> **WORK ITEM**: Among the entries below, count the lines that contain the word "lambda". Write down only the total.

> **INPUT FOR THIS TASK**:
========================

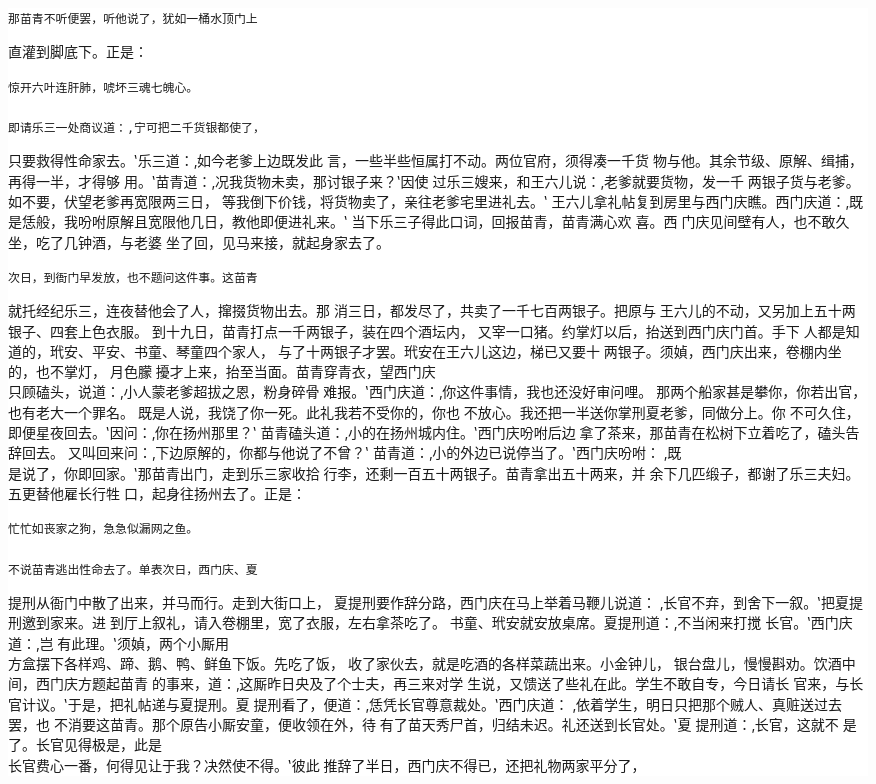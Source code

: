   	那苗青不听便罢，听他说了，犹如一桶水顶门上	
直灌到脚底下。正是：	 	
 
  	惊开六叶连肝肺，唬坏三魂七魄心。	 	
 
  	即请乐三一处商议道：‚宁可把二千货银都使了，	
只要救得性命家去。‛乐三道：‚如今老爹上边既发此
言，一些半些恒属打不动。两位官府，须得凑一千货
物与他。其余节级、原解、缉捕，再得一半，才得够
用。‛苗青道：‚况我货物未卖，那讨银子来？‛因使
过乐三嫂来，和王六儿说：‚老爹就要货物，发一千
两银子货与老爹。如不要，伏望老爹再宽限两三日， 
等我倒下价钱，将货物卖了，亲往老爹宅里进礼去。‛
王六儿拿礼帖复到房里与西门庆瞧。西门庆道：‚既
是恁般，我吩咐原解且宽限他几日，教他即便进礼来。‛
当下乐三子得此口词，回报苗青，苗青满心欢	喜。西	
门庆见间壁有人，也不敢久坐，吃了几钟酒，与老婆
坐了回，见马来接，就起身家去了。	 	
 
  	次日，到衙门早发放，也不题问这件事。这苗青	
就托经纪乐三，连夜替他会了人，撺掇货物出去。那
消三日，都发尽了，共卖了一千七百两银子。把原与
王六儿的不动，又另加上五十两银子、四套上色衣服。
到十九日，苗青打点一千两银子，装在四个酒坛内，
又宰一口猪。约掌灯以后，抬送到西门庆门首。手下
人都是知道的，玳安、平安、书童、琴童四个家人，
与了十两银子才罢。玳安在王六儿这边，梯已又要十
两银子。须媜，西门庆出来，卷棚内坐的，也不掌灯，
月色朦	擾才上来，抬至当面。苗青穿青衣，望西门庆	
只顾磕头，说道：‚小人蒙老爹超拔之恩，粉身碎骨
难报。‛西门庆道：‚你这件事情，我也还没好审问哩。 
那两个船家甚是攀你，你若出官，也有老大一个罪名。
既是人说，我饶了你一死。此礼我若不受你的，你也
不放心。我还把一半送你掌刑夏老爹，同做分上。你
不可久住，即便星夜回去。‛因问：‚你在扬州那里？‛
苗青磕头道：‚小的在扬州城内住。‛西门庆吩咐后边
拿了茶来，那苗青在松树下立着吃了，磕头告辞回去。
又叫回来问：‚下边原解的，你都与他说了不曾？‛
苗青道：‚小的外边已说停当了。‛西门庆吩咐：	‚既	
是说了，你即回家。‛那苗青出门，走到乐三家收拾
行李，还剩一百五十两银子。苗青拿出五十两来，并
余下几匹缎子，都谢了乐三夫妇。五更替他雇长行牲
口，起身往扬州去了。正是：	 	
 
  	忙忙如丧家之狗，急急似漏网之鱼。	 	
 
  	不说苗青逃出性命去了。单表次日，西门庆、夏	
提刑从衙门中散了出来，并马而行。走到大街口上，
夏提刑要作辞分路，西门庆在马上举着马鞭儿说道：
‚长官不弃，到舍下一叙。‛把夏提刑邀到家来。进 
到厅上叙礼，请入卷棚里，宽了衣服，左右拿茶吃了。
书童、玳安就安放桌席。夏提刑道：‚不当闲来打搅
长官。‛西门庆道：‚岂	有此理。‛须媜，两个小厮用	
方盒摆下各样鸡、蹄、鹅、鸭、鲜鱼下饭。先吃了饭，
收了家伙去，就是吃酒的各样菜蔬出来。小金钟儿，
银台盘儿，慢慢斟劝。饮酒中间，西门庆方题起苗青
的事来，道：‚这厮昨日央及了个士夫，再三来对学
生说，又馈送了些礼在此。学生不敢自专，今日请长
官来，与长官计议。‛于是，把礼帖递与夏提刑。夏
提刑看了，便道：‚恁凭长官尊意裁处。‛西门庆道：
‚依着学生，明日只把那个贼人、真赃送过去罢，也
不消要这苗青。那个原告小厮安童，便收领在外，待
有了苗天秀尸首，归结未迟。礼还送到长官处。‛夏
提刑道：‚长官，这就不	是了。长官见得极是，此是	
长官费心一番，何得见让于我？决然使不得。‛彼此
推辞了半日，西门庆不得已，还把礼物两家平分了，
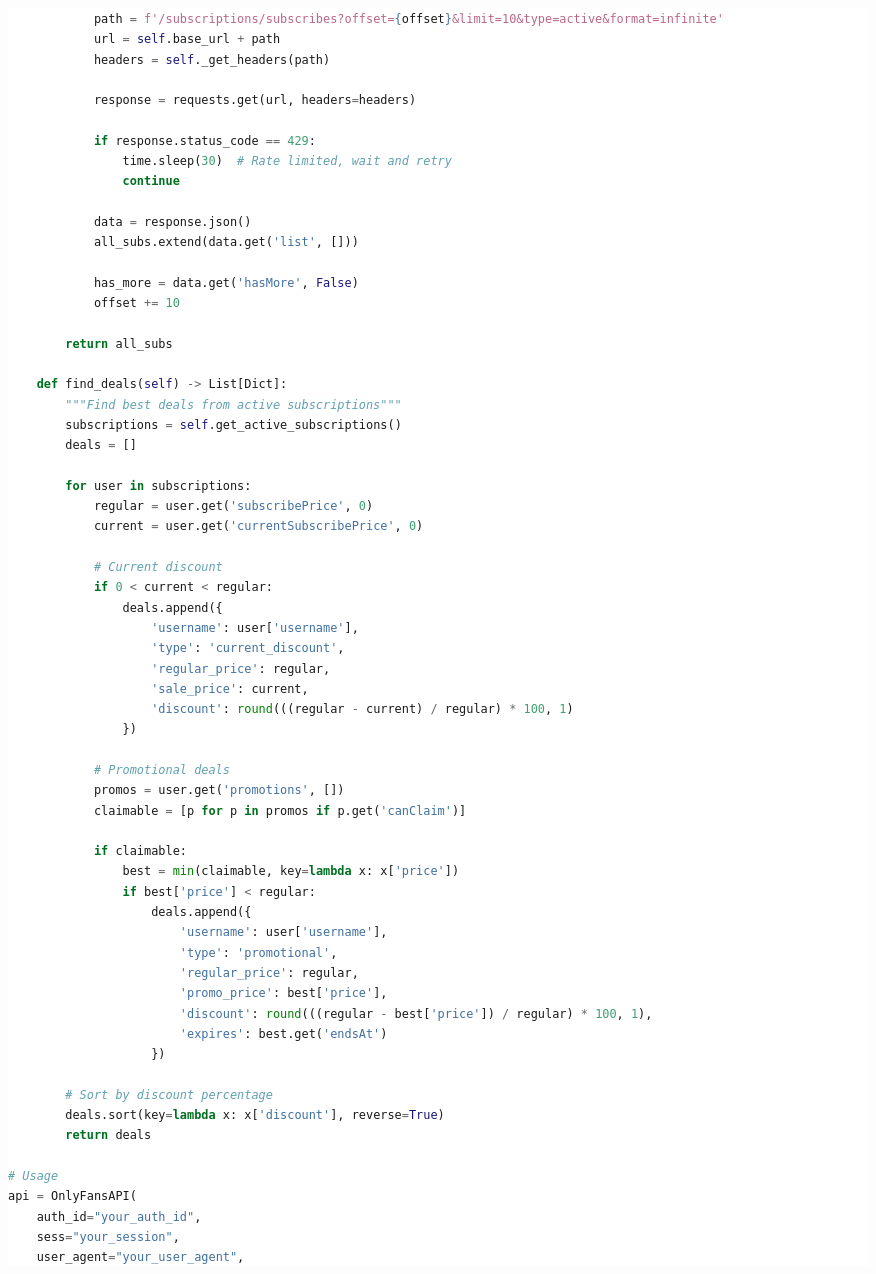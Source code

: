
 ```python
            path = f'/subscriptions/subscribes?offset={offset}&limit=10&type=active&format=infinite'
            url = self.base_url + path
            headers = self._get_headers(path)

            response = requests.get(url, headers=headers)

            if response.status_code == 429:
                time.sleep(30)  # Rate limited, wait and retry
                continue

            data = response.json()
            all_subs.extend(data.get('list', []))

            has_more = data.get('hasMore', False)
            offset += 10

        return all_subs

    def find_deals(self) -> List[Dict]:
        """Find best deals from active subscriptions"""
        subscriptions = self.get_active_subscriptions()
        deals = []

        for user in subscriptions:
            regular = user.get('subscribePrice', 0)
            current = user.get('currentSubscribePrice', 0)

            # Current discount
            if 0 < current < regular:
                deals.append({
                    'username': user['username'],
                    'type': 'current_discount',
                    'regular_price': regular,
                    'sale_price': current,
                    'discount': round(((regular - current) / regular) * 100, 1)
                })

            # Promotional deals
            promos = user.get('promotions', [])
            claimable = [p for p in promos if p.get('canClaim')]

            if claimable:
                best = min(claimable, key=lambda x: x['price'])
                if best['price'] < regular:
                    deals.append({
                        'username': user['username'],
                        'type': 'promotional',
                        'regular_price': regular,
                        'promo_price': best['price'],
                        'discount': round(((regular - best['price']) / regular) * 100, 1),
                        'expires': best.get('endsAt')
                    })

        # Sort by discount percentage
        deals.sort(key=lambda x: x['discount'], reverse=True)
        return deals

# Usage
api = OnlyFansAPI(
    auth_id="your_auth_id",
    sess="your_session",
    user_agent="your_user_agent",
```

========================

> **TASK ANSWER**: 2